L’ultima parte del xx e la prima parte del xxi saranno probabilmente ricordate per il feticismo maniacale che accompagna qualsiasi manifestazione del Successo. Il Successo, con la «S» maiuscola, ha raggiunto il medesimo status del denaro, ovvero per antonomasia non olet. Il modo con il quale è stato raggiunto non ha importanza se non per l’industria del gossip e costituisce una condizione assoluta, come la verginità o la gravidanza. Non si può avere «un po’» di successo esattamente come non si può essere «un po’» gravide o «un po’» vergini. Il Successo sia pure in qualche caso limitato a categorie o gruppi, è assoluto o non è.
Il Successo è divenuto un’industria, una forma autonoma di comunicazione. Viene decretato senza, in realtà, che sia necessaria alcuna legittimazione e spesso senza alcun merito o capacità reali. «Di successo» possono diventare musicisti ignoranti di armonia, attori con una dizione catastrofica, atleti poco atletici, scrittori semianalfabeti. Basterà per la major di turno investire sufficienti risorse per avere il tipico «cretino di successo» che piace ai gggiovani. O, con poche mosse accorte, agli anziani, alle casalinghe, ai manager.
Consolerà sapere che improvvise e inspiegabili smanie per artisti, inventori o scienziati non sono esclusive dei tempi nei quali viviamo. È soltanto il loro intenso e capillare sfruttamente commerciale a essere tipico di questi anni.
Paul Collins, ex libraio (un punto a suo favore, per quanto mi riguarda) e divulgatore scientifico ha deciso di raccogliere e presentare le biografie di alcuni uomini e donne «di successo» degli ultimi due secoli e mezzo, uomini e donne nel frattempo completamente caduti nell’oblio. Se è normale che nomi come Delia Bacon, Francis Tupper o John Banvard non dicano nulla al lettore italiano è viceversa piuttosto strano che questo sia vero anche per il lettore americano, visti i giudizi apparsi all’epoca che della prima dicevano: «Insieme a Walt Whitman l’unica scrittrice partorita dall’America degli anni Cinquanta del xix secolo», del secondo «Uno dei tre più grandi poeti in lingua inglese» e dell’ultimo «il più grande pittore americano del xix secolo».

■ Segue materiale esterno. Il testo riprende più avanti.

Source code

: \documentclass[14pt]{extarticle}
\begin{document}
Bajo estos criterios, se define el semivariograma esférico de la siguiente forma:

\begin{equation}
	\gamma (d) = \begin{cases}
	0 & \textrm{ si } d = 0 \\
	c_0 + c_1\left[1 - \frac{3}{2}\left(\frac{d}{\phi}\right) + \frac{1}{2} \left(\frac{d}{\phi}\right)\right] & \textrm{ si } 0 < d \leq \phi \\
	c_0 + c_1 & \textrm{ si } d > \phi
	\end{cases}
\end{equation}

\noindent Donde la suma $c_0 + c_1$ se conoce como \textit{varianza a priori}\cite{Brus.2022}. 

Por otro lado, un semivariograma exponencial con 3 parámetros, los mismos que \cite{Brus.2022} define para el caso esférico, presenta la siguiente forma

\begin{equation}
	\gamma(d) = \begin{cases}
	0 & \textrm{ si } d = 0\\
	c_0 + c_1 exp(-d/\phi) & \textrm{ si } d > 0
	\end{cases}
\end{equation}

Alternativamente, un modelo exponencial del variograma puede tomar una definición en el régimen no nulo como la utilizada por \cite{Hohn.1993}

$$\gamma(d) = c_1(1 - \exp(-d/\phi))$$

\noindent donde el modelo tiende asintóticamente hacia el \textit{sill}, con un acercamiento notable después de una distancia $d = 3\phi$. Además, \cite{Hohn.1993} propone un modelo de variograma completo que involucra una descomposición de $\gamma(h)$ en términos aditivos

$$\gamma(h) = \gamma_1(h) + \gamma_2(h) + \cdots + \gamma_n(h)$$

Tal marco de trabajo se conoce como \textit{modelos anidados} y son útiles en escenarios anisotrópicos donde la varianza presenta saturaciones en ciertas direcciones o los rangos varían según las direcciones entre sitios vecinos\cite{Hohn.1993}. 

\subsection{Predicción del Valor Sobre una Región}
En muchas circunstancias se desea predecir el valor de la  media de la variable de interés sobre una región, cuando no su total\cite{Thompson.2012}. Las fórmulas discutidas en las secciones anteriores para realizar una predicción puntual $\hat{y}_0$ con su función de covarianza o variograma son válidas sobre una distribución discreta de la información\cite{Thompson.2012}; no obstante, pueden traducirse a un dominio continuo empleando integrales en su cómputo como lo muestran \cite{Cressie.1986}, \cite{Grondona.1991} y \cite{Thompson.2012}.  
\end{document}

Collins, e noi con lui, si chiede come sia possibile che dei tre artisti appena citati – come di scienziati, filosofi e inventori presentati nel suo libro – si sia persa ogni memoria, tanto che rintracciare esemplari o testimonianze delle loro opere è impresa quasi disperata.
Qual è stato il motivo del loro successo? E, reciprocamente, che rapporto ha questo con il loro successivo oblio? Domande che potrebbero apparire oziose, ma che si rivelano viceversa preziose per afferrare appieno la prevalente visione della realtà in certi luoghi e momenti storici e cogliere alcuni elementi di psicologia collettiva.
A conferire ulteriore fascino a questi interrogativi l’inconfessabile gusto per la vertigine della sconfitta, tanto più inaccettabile e oscena nel tempo del Successo a tutti i costi:
Le persone che più disprezziamo sono coloro che avrebbero fatto tutto per riuscire nella vita ma che alla fine non giungono a nulla e non sanno produrre altro che scuse e giustificazioni. Noi non solo distogliamo lo sguardo da queste persone, ma non riusciamo neanche a tollerarne la presenza. […] dietro a ogni individuo che realizza un’innovazione vincente vi sono i perdenti che si sono incamminati lungo una strada analoga ma destinata al fallimento.
John Banvard, alle cui imprese è ispirato il titolo del libro fu un grande pittore di «Panorami mobili», ovvero grandi tele – più sfondi teatrali che veri e propri paesaggi – che, per mezzo di binari e tiranti, venivano esibiti davanti a un pubblico affascinato da questo predecessore del cinematografo. Dedicò all’impresa di rappresentare tutti i paesaggi del fiume Mississipi buona parte della propria vita, giungendo a dipingere diversi e svariati ettari di tela che portò con sé in tournée in America ed Europa riscuotendo ovunque grandissimo successo.
Diventò considerevolmente ricco ma dovette ritirarsi in miseria nell’allora semiselvaggio Dakota per la poco prudente idea di mettersi in concorrenza con P. T. Barnum con la sua Banvard’s Grand Opera House and Museum, tentativo grande ma rovinoso di coniugare nello stesso luogo istruzione e divertimento.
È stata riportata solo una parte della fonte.